Living kidney donors don't shorten their own lives

Six years ago\my colleague Julie Stoiber wrote about her decision to donate a kidney to her sister in-law. The entire episode left me awed by her generosity and bravery. Julie is no longer at the paper, but an study published in the Journal of the American Medical Association has reminded me again of how impressed I was and am by her willingness to give of herself to help another.

In Monday's Health & Science section my colleague Marie McCullough writes about the study that could encourage more people to become living kidney donors. Here is an early look at that item:

Donating one of your kidneys can save a life, without shortening your own lifespan.

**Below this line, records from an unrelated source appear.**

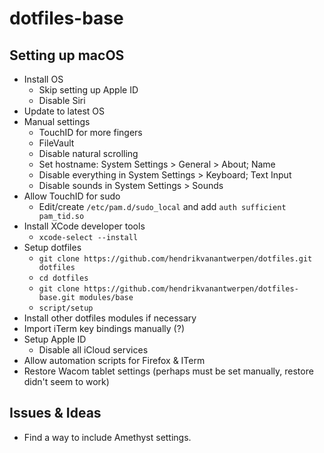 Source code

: # dotfiles-base

## Setting up macOS

- Install OS
  - Skip setting up Apple ID
  - Disable Siri
- Update to latest OS
- Manual settings
  - TouchID for more fingers
  - FileVault
  - Disable natural scrolling
  - Set hostname: System Settings > General > About; Name
  - Disable everything in System Settings > Keyboard; Text Input
  - Disable sounds in System Settings > Sounds
- Allow TouchID for sudo
  - Edit/create `/etc/pam.d/sudo_local` and add `auth sufficient pam_tid.so`
- Install XCode developer tools
  - `xcode-select --install`
- Setup dotfiles
  - `git clone https://github.com/hendrikvanantwerpen/dotfiles.git dotfiles`
  - `cd dotfiles`
  - `git clone https://github.com/hendrikvanantwerpen/dotfiles-base.git modules/base`
  - `script/setup`
- Install other dotfiles modules if necessary
- Import iTerm key bindings manually (?)
- Setup Apple ID
  - Disable all iCloud services
- Allow automation scripts for Firefox & ITerm
- Restore Wacom tablet settings (perhaps must be set manually, restore didn't seem to work)

## Issues & Ideas

- Find a way to include Amethyst settings.
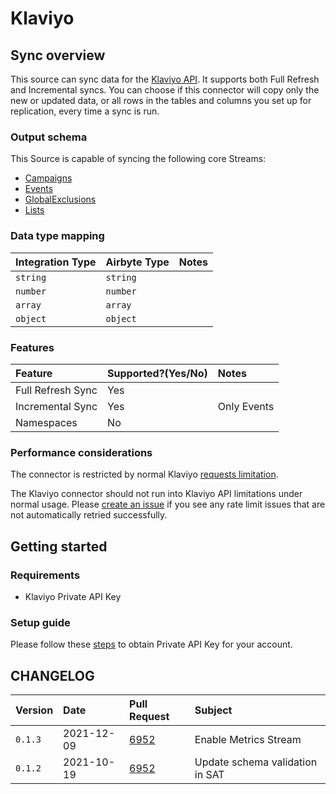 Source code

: # Klaviyo

## Sync overview

This source can sync data for the [Klaviyo API](https://apidocs.klaviyo.com/reference/api-overview). It supports both Full Refresh and Incremental syncs. You can choose if this connector will copy only the new or updated data, or all rows in the tables and columns you set up for replication, every time a sync is run.

### Output schema

This Source is capable of syncing the following core Streams:

* [Campaigns](https://apidocs.klaviyo.com/reference/campaigns#get-campaigns)
* [Events](https://apidocs.klaviyo.com/reference/metrics#metrics-timeline)
* [GlobalExclusions](https://apidocs.klaviyo.com/reference/lists-segments#get-global-exclusions)
* [Lists](https://apidocs.klaviyo.com/reference/lists#get-lists-deprecated)

### Data type mapping

| Integration Type | Airbyte Type | Notes |
| :--- | :--- | :--- |
| `string` | `string` |  |
| `number` | `number` |  |
| `array` | `array` |  |
| `object` | `object` |  |

### Features

| Feature | Supported?\(Yes/No\) | Notes |
| :--- | :--- | :--- |
| Full Refresh Sync | Yes |  |
| Incremental Sync | Yes | Only Events |
| Namespaces | No |  |

### Performance considerations

The connector is restricted by normal Klaviyo [requests limitation](https://apidocs.klaviyo.com/reference/api-overview#rate-limits).

The Klaviyo connector should not run into Klaviyo API limitations under normal usage. Please [create an issue](https://github.com/airbytehq/airbyte/issues) if you see any rate limit issues that are not automatically retried successfully.

## Getting started

### Requirements

* Klaviyo Private API Key

### Setup guide

<!-- markdown-link-check-disable-next-line -->
Please follow these [steps](https://help.klaviyo.com/hc/en-us/articles/115005062267-How-to-Manage-Your-Account-s-API-Keys#your-private-api-keys3) to obtain Private API Key for your account.

## CHANGELOG

| Version | Date       | Pull Request | Subject |
| :------ | :--------  | :-----       | :------ |
| `0.1.3` | 2021-12-09 | [6952](https://github.com/airbytehq/airbyte/pull/6952) | Enable Metrics Stream |
| `0.1.2` | 2021-10-19 | [6952](https://github.com/airbytehq/airbyte/pull/6952) | Update schema validation in SAT |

Johns Hopkins University researchers reached that heartening conclusion by analyzing how 80,347 live kidney donors were doing 15 years after their selfless acts. Although they had a small risk - 3 per 10,000 - of dying within 90 days of surgery, their long-term survival rates were the same as a matched group of healthy individuals who were not kidney donors, according to the study in the March 10 issue of the Journal of the American Medical Association.

This is important because the shortage of donated cadaver kidneys is prompting many end-stage renal disease patients to turn to the living for transplants. More than 6,000 healthy Americans donate a kidney every year.

“The current practice of live kidney donation should continue to be considered a reasonable and safe modality for addressing the profound shortage in deceased donor organs," the authors conclude.